__What to work on__:
Write out all of the records, keeping each one exactly as written.

__Records for processing__:
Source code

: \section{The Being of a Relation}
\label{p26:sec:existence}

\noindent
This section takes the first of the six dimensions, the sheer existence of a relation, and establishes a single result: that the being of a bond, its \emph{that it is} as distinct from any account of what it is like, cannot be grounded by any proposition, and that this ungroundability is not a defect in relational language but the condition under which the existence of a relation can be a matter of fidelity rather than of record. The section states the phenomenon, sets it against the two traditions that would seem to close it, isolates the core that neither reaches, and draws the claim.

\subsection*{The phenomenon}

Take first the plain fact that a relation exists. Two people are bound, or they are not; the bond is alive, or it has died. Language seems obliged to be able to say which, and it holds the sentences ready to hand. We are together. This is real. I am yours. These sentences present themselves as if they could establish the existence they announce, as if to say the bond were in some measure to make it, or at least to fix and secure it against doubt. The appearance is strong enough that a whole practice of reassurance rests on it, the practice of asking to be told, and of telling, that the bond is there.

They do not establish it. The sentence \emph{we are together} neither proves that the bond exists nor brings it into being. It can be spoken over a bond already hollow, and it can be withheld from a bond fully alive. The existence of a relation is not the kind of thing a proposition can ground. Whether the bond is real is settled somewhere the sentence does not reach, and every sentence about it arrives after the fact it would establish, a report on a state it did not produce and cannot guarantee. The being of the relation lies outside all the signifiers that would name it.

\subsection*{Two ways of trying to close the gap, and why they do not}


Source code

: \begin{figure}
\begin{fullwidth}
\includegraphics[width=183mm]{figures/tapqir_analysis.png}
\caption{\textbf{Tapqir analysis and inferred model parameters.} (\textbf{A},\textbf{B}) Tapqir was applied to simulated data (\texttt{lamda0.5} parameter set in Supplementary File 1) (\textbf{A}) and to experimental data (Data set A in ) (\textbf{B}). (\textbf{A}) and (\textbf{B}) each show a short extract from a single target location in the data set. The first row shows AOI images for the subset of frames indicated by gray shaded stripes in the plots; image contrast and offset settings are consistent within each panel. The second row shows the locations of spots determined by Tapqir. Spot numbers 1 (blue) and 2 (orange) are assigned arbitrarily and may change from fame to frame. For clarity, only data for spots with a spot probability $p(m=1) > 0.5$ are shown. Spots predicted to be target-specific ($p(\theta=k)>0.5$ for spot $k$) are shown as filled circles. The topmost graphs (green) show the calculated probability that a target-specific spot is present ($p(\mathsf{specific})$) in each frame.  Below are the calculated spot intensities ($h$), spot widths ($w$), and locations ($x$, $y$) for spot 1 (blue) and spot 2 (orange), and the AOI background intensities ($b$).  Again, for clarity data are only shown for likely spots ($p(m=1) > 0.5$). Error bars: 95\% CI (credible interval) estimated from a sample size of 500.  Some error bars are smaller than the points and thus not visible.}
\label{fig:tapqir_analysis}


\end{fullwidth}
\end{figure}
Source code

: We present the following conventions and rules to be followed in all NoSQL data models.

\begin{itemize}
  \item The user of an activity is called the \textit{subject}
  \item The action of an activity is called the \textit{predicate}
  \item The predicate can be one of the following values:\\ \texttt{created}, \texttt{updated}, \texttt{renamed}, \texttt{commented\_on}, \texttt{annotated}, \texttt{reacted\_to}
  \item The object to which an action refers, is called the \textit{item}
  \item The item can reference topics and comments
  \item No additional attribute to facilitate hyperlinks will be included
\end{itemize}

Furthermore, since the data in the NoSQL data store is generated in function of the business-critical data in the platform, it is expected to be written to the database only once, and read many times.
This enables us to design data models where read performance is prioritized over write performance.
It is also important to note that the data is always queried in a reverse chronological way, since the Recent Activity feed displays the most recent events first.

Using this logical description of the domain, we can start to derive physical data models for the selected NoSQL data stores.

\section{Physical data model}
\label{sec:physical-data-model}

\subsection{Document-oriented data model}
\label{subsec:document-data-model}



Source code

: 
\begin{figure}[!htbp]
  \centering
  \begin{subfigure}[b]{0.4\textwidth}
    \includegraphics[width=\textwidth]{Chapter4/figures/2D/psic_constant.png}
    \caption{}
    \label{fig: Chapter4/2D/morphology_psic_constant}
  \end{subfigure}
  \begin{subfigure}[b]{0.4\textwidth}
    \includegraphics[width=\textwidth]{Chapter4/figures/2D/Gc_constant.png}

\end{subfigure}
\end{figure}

__Response for this exercise__:
Source code

: \section{The Being of a Relation}
\label{p26:sec:existence}

\noindent
This section takes the first of the six dimensions, the sheer existence of a relation, and establishes a single result: that the being of a bond, its \emph{that it is} as distinct from any account of what it is like, cannot be grounded by any proposition, and that this ungroundability is not a defect in relational language but the condition under which the existence of a relation can be a matter of fidelity rather than of record. The section states the phenomenon, sets it against the two traditions that would seem to close it, isolates the core that neither reaches, and draws the claim.

\subsection*{The phenomenon}

Take first the plain fact that a relation exists. Two people are bound, or they are not; the bond is alive, or it has died. Language seems obliged to be able to say which, and it holds the sentences ready to hand. We are together. This is real. I am yours. These sentences present themselves as if they could establish the existence they announce, as if to say the bond were in some measure to make it, or at least to fix and secure it against doubt. The appearance is strong enough that a whole practice of reassurance rests on it, the practice of asking to be told, and of telling, that the bond is there.

They do not establish it. The sentence \emph{we are together} neither proves that the bond exists nor brings it into being. It can be spoken over a bond already hollow, and it can be withheld from a bond fully alive. The existence of a relation is not the kind of thing a proposition can ground. Whether the bond is real is settled somewhere the sentence does not reach, and every sentence about it arrives after the fact it would establish, a report on a state it did not produce and cannot guarantee. The being of the relation lies outside all the signifiers that would name it.

\subsection*{Two ways of trying to close the gap, and why they do not}


Source code

: \begin{figure}
\begin{fullwidth}
\includegraphics[width=183mm]{figures/tapqir_analysis.png}
\caption{\textbf{Tapqir analysis and inferred model parameters.} (\textbf{A},\textbf{B}) Tapqir was applied to simulated data (\texttt{lamda0.5} parameter set in Supplementary File 1) (\textbf{A}) and to experimental data (Data set A in ) (\textbf{B}). (\textbf{A}) and (\textbf{B}) each show a short extract from a single target location in the data set. The first row shows AOI images for the subset of frames indicated by gray shaded stripes in the plots; image contrast and offset settings are consistent within each panel. The second row shows the locations of spots determined by Tapqir. Spot numbers 1 (blue) and 2 (orange) are assigned arbitrarily and may change from fame to frame. For clarity, only data for spots with a spot probability $p(m=1) > 0.5$ are shown. Spots predicted to be target-specific ($p(\theta=k)>0.5$ for spot $k$) are shown as filled circles. The topmost graphs (green) show the calculated probability that a target-specific spot is present ($p(\mathsf{specific})$) in each frame.  Below are the calculated spot intensities ($h$), spot widths ($w$), and locations ($x$, $y$) for spot 1 (blue) and spot 2 (orange), and the AOI background intensities ($b$).  Again, for clarity data are only shown for likely spots ($p(m=1) > 0.5$). Error bars: 95\% CI (credible interval) estimated from a sample size of 500.  Some error bars are smaller than the points and thus not visible.}
\label{fig:tapqir_analysis}


\end{fullwidth}
\end{figure}
Source code

: We present the following conventions and rules to be followed in all NoSQL data models.

\begin{itemize}
  \item The user of an activity is called the \textit{subject}
  \item The action of an activity is called the \textit{predicate}
  \item The predicate can be one of the following values:\\ \texttt{created}, \texttt{updated}, \texttt{renamed}, \texttt{commented\_on}, \texttt{annotated}, \texttt{reacted\_to}
  \item The object to which an action refers, is called the \textit{item}
  \item The item can reference topics and comments
  \item No additional attribute to facilitate hyperlinks will be included
\end{itemize}

Furthermore, since the data in the NoSQL data store is generated in function of the business-critical data in the platform, it is expected to be written to the database only once, and read many times.
This enables us to design data models where read performance is prioritized over write performance.
It is also important to note that the data is always queried in a reverse chronological way, since the Recent Activity feed displays the most recent events first.

Using this logical description of the domain, we can start to derive physical data models for the selected NoSQL data stores.

\section{Physical data model}
\label{sec:physical-data-model}

\subsection{Document-oriented data model}
\label{subsec:document-data-model}



Source code

: 
\begin{figure}[!htbp]
  \centering
  \begin{subfigure}[b]{0.4\textwidth}
    \includegraphics[width=\textwidth]{Chapter4/figures/2D/psic_constant.png}
    \caption{}
    \label{fig: Chapter4/2D/morphology_psic_constant}
  \end{subfigure}
  \begin{subfigure}[b]{0.4\textwidth}
    \includegraphics[width=\textwidth]{Chapter4/figures/2D/Gc_constant.png}

\end{subfigure}
\end{figure}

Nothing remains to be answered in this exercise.